» WHAT THE EXERCISE ASKS: Line count for "integration": report how many lines in this material hold that string, with the number alone as the answer.

» DATA LISTING:
----

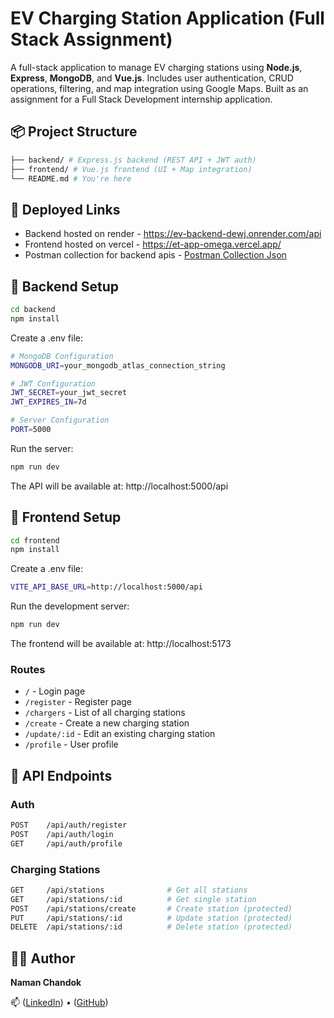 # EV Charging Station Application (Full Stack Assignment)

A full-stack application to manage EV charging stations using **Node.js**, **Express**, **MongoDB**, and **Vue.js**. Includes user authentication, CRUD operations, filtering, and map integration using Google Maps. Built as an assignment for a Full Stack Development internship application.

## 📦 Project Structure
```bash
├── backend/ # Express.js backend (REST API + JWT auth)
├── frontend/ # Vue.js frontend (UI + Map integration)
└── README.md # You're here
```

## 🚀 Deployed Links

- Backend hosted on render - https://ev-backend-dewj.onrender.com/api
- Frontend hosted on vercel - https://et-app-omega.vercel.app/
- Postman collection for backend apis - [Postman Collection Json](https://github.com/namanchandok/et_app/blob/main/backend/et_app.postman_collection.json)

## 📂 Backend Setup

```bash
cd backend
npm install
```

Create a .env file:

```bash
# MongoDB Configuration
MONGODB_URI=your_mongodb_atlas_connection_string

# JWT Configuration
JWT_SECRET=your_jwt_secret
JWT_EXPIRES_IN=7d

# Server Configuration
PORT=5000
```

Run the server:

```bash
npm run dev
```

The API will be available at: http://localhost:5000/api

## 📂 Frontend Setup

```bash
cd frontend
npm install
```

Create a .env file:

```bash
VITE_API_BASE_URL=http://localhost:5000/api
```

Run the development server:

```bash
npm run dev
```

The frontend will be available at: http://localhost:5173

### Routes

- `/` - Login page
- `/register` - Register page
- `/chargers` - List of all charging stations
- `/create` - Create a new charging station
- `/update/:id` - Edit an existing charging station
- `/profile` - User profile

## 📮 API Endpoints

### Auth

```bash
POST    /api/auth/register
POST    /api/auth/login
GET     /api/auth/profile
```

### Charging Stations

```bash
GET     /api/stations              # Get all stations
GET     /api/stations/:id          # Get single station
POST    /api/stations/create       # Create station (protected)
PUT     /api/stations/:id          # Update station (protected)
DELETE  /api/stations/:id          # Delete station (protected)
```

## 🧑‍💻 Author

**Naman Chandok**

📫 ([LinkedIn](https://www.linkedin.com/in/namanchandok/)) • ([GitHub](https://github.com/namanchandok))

----

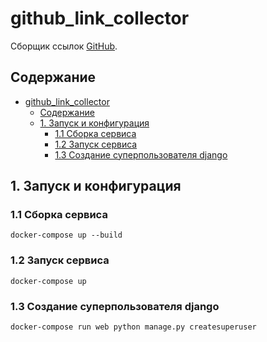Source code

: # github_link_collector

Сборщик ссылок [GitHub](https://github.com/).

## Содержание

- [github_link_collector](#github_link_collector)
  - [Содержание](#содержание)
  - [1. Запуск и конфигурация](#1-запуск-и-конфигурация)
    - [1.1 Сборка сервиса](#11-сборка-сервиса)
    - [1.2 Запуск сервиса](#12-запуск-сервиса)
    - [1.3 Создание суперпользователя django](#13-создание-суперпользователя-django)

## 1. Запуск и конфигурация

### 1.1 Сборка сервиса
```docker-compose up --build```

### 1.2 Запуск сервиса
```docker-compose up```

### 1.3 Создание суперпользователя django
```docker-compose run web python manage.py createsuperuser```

----

» ANSWER FOR THE TASK: 2